---------- Data to process
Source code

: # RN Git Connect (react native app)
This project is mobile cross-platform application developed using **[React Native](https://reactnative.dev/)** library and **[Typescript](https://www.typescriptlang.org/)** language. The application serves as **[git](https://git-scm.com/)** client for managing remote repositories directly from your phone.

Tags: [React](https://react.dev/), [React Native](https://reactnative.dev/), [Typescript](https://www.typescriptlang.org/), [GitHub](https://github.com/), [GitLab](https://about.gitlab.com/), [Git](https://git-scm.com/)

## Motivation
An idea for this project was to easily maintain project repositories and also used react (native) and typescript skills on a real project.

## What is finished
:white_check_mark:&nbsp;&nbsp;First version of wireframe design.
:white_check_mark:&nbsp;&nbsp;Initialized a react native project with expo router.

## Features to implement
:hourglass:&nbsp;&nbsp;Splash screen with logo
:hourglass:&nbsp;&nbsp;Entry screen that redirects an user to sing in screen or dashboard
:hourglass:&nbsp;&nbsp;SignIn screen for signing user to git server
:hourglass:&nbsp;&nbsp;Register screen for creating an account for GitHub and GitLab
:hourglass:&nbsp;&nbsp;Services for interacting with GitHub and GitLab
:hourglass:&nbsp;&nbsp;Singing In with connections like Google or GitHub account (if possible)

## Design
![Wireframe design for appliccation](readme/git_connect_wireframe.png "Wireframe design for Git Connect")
--------------------
## Action item
Write down again the exact lines running from the beginning of the data to the line containing "## What is finished", with both ends included.

## Solution to this task
Source code

: # RN Git Connect (react native app)
This project is mobile cross-platform application developed using **[React Native](https://reactnative.dev/)** library and **[Typescript](https://www.typescriptlang.org/)** language. The application serves as **[git](https://git-scm.com/)** client for managing remote repositories directly from your phone.

Tags: [React](https://react.dev/), [React Native](https://reactnative.dev/), [Typescript](https://www.typescriptlang.org/), [GitHub](https://github.com/), [GitLab](https://about.gitlab.com/), [Git](https://git-scm.com/)

## Motivation
An idea for this project was to easily maintain project repositories and also used react (native) and typescript skills on a real project.

## What is finished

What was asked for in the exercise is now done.